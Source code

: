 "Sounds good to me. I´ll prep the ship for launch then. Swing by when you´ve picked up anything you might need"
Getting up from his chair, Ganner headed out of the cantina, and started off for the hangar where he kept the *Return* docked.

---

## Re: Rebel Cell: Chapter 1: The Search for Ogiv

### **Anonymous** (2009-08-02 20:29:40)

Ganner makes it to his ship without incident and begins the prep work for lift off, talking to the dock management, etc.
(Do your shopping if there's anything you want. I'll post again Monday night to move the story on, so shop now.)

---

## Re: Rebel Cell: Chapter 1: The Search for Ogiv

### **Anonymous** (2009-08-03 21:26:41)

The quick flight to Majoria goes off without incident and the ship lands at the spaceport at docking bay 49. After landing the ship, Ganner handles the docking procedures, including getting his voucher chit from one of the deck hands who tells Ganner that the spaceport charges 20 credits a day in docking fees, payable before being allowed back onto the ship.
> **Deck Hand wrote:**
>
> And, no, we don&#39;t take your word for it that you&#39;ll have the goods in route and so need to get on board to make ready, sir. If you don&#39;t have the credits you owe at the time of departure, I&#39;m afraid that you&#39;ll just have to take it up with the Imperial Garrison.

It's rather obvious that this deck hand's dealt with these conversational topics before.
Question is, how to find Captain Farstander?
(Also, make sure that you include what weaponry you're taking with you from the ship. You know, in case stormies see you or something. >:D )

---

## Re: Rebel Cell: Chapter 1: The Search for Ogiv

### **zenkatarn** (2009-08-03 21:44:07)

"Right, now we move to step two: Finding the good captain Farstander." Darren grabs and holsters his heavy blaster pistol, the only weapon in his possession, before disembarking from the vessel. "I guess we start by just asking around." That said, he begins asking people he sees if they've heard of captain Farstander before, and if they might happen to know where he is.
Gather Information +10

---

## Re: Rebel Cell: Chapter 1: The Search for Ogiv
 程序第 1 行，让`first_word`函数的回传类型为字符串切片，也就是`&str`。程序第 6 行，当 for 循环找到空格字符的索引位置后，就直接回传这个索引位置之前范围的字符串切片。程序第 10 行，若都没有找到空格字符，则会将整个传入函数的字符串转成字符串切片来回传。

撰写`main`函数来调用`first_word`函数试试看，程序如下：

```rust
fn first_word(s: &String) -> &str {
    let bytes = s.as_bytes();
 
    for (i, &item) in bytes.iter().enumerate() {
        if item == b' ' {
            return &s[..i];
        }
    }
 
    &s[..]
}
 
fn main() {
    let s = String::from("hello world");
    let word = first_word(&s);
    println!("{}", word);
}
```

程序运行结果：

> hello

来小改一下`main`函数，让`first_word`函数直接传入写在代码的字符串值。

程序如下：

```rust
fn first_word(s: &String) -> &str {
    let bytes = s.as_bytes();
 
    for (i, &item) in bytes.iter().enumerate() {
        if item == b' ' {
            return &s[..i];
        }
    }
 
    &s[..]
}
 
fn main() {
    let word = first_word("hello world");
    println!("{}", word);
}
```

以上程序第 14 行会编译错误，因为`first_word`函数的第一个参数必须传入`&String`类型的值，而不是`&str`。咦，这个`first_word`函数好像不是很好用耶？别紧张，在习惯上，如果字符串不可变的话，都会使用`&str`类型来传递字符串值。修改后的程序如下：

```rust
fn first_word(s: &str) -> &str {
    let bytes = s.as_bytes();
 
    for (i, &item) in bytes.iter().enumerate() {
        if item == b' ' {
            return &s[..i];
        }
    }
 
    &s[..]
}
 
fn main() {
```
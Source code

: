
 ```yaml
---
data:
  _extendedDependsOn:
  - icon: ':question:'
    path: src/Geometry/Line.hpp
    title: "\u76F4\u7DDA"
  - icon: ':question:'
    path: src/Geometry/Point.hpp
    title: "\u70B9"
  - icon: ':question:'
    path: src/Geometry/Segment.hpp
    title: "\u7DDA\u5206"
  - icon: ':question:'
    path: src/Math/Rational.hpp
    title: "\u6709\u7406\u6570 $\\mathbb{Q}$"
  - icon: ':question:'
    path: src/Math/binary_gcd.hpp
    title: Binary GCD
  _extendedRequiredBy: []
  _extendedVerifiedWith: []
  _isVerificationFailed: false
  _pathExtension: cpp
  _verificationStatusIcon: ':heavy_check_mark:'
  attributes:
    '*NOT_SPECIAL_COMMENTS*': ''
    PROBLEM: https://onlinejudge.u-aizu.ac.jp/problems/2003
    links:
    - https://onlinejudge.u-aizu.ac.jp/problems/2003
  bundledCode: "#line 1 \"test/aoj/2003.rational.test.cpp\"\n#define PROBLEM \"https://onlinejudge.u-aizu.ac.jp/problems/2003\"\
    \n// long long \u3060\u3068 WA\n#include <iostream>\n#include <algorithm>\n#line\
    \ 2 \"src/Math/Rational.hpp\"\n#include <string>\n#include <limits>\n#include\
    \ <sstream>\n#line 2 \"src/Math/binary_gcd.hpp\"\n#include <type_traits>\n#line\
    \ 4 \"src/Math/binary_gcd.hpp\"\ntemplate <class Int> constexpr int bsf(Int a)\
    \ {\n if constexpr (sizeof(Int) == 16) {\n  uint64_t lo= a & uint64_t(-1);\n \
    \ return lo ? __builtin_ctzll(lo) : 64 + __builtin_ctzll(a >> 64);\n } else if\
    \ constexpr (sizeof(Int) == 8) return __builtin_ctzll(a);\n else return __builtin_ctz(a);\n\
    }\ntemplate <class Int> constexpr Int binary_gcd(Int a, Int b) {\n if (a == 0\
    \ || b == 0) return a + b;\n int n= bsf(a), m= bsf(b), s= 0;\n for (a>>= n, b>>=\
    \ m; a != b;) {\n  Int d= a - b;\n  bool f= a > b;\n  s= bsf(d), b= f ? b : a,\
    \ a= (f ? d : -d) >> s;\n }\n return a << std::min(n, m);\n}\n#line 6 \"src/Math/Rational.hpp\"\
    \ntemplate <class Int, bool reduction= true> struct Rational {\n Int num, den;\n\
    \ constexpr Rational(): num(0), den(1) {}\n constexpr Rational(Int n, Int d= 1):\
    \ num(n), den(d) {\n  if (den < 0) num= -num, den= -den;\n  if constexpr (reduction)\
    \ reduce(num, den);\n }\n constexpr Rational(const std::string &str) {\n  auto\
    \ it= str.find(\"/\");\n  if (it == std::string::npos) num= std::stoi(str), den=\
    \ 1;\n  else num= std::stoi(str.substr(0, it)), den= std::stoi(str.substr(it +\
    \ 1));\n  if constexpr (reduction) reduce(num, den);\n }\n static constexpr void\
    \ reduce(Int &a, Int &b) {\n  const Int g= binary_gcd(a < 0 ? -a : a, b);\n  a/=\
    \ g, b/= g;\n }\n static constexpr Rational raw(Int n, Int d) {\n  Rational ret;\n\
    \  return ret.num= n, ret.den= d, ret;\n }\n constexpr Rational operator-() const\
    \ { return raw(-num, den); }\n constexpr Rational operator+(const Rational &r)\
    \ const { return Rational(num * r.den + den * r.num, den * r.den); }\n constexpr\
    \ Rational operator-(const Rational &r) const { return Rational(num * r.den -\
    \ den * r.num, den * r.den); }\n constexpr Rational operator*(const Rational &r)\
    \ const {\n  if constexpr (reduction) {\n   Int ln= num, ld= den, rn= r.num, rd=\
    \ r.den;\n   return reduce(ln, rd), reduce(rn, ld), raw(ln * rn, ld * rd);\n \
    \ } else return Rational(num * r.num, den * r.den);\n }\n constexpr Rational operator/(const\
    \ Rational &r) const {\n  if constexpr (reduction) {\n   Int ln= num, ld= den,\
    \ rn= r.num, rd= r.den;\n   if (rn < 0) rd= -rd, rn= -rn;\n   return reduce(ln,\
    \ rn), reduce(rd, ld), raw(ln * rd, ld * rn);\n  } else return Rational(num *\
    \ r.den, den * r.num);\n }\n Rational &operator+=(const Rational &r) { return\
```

= = =

Nothing in the listing may be left out; repeat it all exactly.

WRITTEN ANSWER
Source code

: "Sounds good to me. I´ll prep the ship for launch then. Swing by when you´ve picked up anything you might need"
Getting up from his chair, Ganner headed out of the cantina, and started off for the hangar where he kept the *Return* docked.

---

## Re: Rebel Cell: Chapter 1: The Search for Ogiv

### **Anonymous** (2009-08-02 20:29:40)

Ganner makes it to his ship without incident and begins the prep work for lift off, talking to the dock management, etc.
(Do your shopping if there's anything you want. I'll post again Monday night to move the story on, so shop now.)

---

## Re: Rebel Cell: Chapter 1: The Search for Ogiv

### **Anonymous** (2009-08-03 21:26:41)

The quick flight to Majoria goes off without incident and the ship lands at the spaceport at docking bay 49. After landing the ship, Ganner handles the docking procedures, including getting his voucher chit from one of the deck hands who tells Ganner that the spaceport charges 20 credits a day in docking fees, payable before being allowed back onto the ship.
> **Deck Hand wrote:**
>
> And, no, we don&#39;t take your word for it that you&#39;ll have the goods in route and so need to get on board to make ready, sir. If you don&#39;t have the credits you owe at the time of departure, I&#39;m afraid that you&#39;ll just have to take it up with the Imperial Garrison.

It's rather obvious that this deck hand's dealt with these conversational topics before.
Question is, how to find Captain Farstander?
(Also, make sure that you include what weaponry you're taking with you from the ship. You know, in case stormies see you or something. >:D )

---

## Re: Rebel Cell: Chapter 1: The Search for Ogiv

### **zenkatarn** (2009-08-03 21:44:07)

"Right, now we move to step two: Finding the good captain Farstander." Darren grabs and holsters his heavy blaster pistol, the only weapon in his possession, before disembarking from the vessel. "I guess we start by just asking around." That said, he begins asking people he sees if they've heard of captain Farstander before, and if they might happen to know where he is.
Gather Information +10

---

## Re: Rebel Cell: Chapter 1: The Search for Ogiv
 程序第 1 行，让`first_word`函数的回传类型为字符串切片，也就是`&str`。程序第 6 行，当 for 循环找到空格字符的索引位置后，就直接回传这个索引位置之前范围的字符串切片。程序第 10 行，若都没有找到空格字符，则会将整个传入函数的字符串转成字符串切片来回传。

撰写`main`函数来调用`first_word`函数试试看，程序如下：

```rust
fn first_word(s: &String) -> &str {
    let bytes = s.as_bytes();
 
    for (i, &item) in bytes.iter().enumerate() {
        if item == b' ' {
            return &s[..i];
        }
    }
 
    &s[..]
}
 
fn main() {
    let s = String::from("hello world");
    let word = first_word(&s);
    println!("{}", word);
}
```

程序运行结果：

> hello

来小改一下`main`函数，让`first_word`函数直接传入写在代码的字符串值。

程序如下：

```rust
fn first_word(s: &String) -> &str {
    let bytes = s.as_bytes();
 
    for (i, &item) in bytes.iter().enumerate() {
        if item == b' ' {
            return &s[..i];
        }
    }
 
    &s[..]
}
 
fn main() {
    let word = first_word("hello world");
    println!("{}", word);
}
```

以上程序第 14 行会编译错误，因为`first_word`函数的第一个参数必须传入`&String`类型的值，而不是`&str`。咦，这个`first_word`函数好像不是很好用耶？别紧张，在习惯上，如果字符串不可变的话，都会使用`&str`类型来传递字符串值。修改后的程序如下：

```rust
fn first_word(s: &str) -> &str {
    let bytes = s.as_bytes();
 
    for (i, &item) in bytes.iter().enumerate() {
        if item == b' ' {
            return &s[..i];
        }
    }
 
    &s[..]
}
 
fn main() {
```
Source code

:
 ```yaml
---
data:
  _extendedDependsOn:
  - icon: ':question:'
    path: src/Geometry/Line.hpp
    title: "\u76F4\u7DDA"
  - icon: ':question:'
    path: src/Geometry/Point.hpp
    title: "\u70B9"
  - icon: ':question:'
    path: src/Geometry/Segment.hpp
    title: "\u7DDA\u5206"
  - icon: ':question:'
    path: src/Math/Rational.hpp
    title: "\u6709\u7406\u6570 $\\mathbb{Q}$"
  - icon: ':question:'
    path: src/Math/binary_gcd.hpp
    title: Binary GCD
  _extendedRequiredBy: []
  _extendedVerifiedWith: []
  _isVerificationFailed: false
  _pathExtension: cpp
  _verificationStatusIcon: ':heavy_check_mark:'
  attributes:
    '*NOT_SPECIAL_COMMENTS*': ''
    PROBLEM: https://onlinejudge.u-aizu.ac.jp/problems/2003
    links:
    - https://onlinejudge.u-aizu.ac.jp/problems/2003
  bundledCode: "#line 1 \"test/aoj/2003.rational.test.cpp\"\n#define PROBLEM \"https://onlinejudge.u-aizu.ac.jp/problems/2003\"\
    \n// long long \u3060\u3068 WA\n#include <iostream>\n#include <algorithm>\n#line\
    \ 2 \"src/Math/Rational.hpp\"\n#include <string>\n#include <limits>\n#include\
    \ <sstream>\n#line 2 \"src/Math/binary_gcd.hpp\"\n#include <type_traits>\n#line\
    \ 4 \"src/Math/binary_gcd.hpp\"\ntemplate <class Int> constexpr int bsf(Int a)\
    \ {\n if constexpr (sizeof(Int) == 16) {\n  uint64_t lo= a & uint64_t(-1);\n \
    \ return lo ? __builtin_ctzll(lo) : 64 + __builtin_ctzll(a >> 64);\n } else if\
    \ constexpr (sizeof(Int) == 8) return __builtin_ctzll(a);\n else return __builtin_ctz(a);\n\
    }\ntemplate <class Int> constexpr Int binary_gcd(Int a, Int b) {\n if (a == 0\
    \ || b == 0) return a + b;\n int n= bsf(a), m= bsf(b), s= 0;\n for (a>>= n, b>>=\
    \ m; a != b;) {\n  Int d= a - b;\n  bool f= a > b;\n  s= bsf(d), b= f ? b : a,\
    \ a= (f ? d : -d) >> s;\n }\n return a << std::min(n, m);\n}\n#line 6 \"src/Math/Rational.hpp\"\
    \ntemplate <class Int, bool reduction= true> struct Rational {\n Int num, den;\n\
    \ constexpr Rational(): num(0), den(1) {}\n constexpr Rational(Int n, Int d= 1):\
    \ num(n), den(d) {\n  if (den < 0) num= -num, den= -den;\n  if constexpr (reduction)\
    \ reduce(num, den);\n }\n constexpr Rational(const std::string &str) {\n  auto\
    \ it= str.find(\"/\");\n  if (it == std::string::npos) num= std::stoi(str), den=\
    \ 1;\n  else num= std::stoi(str.substr(0, it)), den= std::stoi(str.substr(it +\
    \ 1));\n  if constexpr (reduction) reduce(num, den);\n }\n static constexpr void\
    \ reduce(Int &a, Int &b) {\n  const Int g= binary_gcd(a < 0 ? -a : a, b);\n  a/=\
    \ g, b/= g;\n }\n static constexpr Rational raw(Int n, Int d) {\n  Rational ret;\n\
    \  return ret.num= n, ret.den= d, ret;\n }\n constexpr Rational operator-() const\
    \ { return raw(-num, den); }\n constexpr Rational operator+(const Rational &r)\
    \ const { return Rational(num * r.den + den * r.num, den * r.den); }\n constexpr\
    \ Rational operator-(const Rational &r) const { return Rational(num * r.den -\
    \ den * r.num, den * r.den); }\n constexpr Rational operator*(const Rational &r)\
    \ const {\n  if constexpr (reduction) {\n   Int ln= num, ld= den, rn= r.num, rd=\
    \ r.den;\n   return reduce(ln, rd), reduce(rn, ld), raw(ln * rn, ld * rd);\n \
    \ } else return Rational(num * r.num, den * r.den);\n }\n constexpr Rational operator/(const\
    \ Rational &r) const {\n  if constexpr (reduction) {\n   Int ln= num, ld= den,\
    \ rn= r.num, rd= r.den;\n   if (rn < 0) rd= -rd, rn= -rn;\n   return reduce(ln,\
    \ rn), reduce(rd, ld), raw(ln * rd, ld * rn);\n  } else return Rational(num *\
    \ r.den, den * r.num);\n }\n Rational &operator+=(const Rational &r) { return\
```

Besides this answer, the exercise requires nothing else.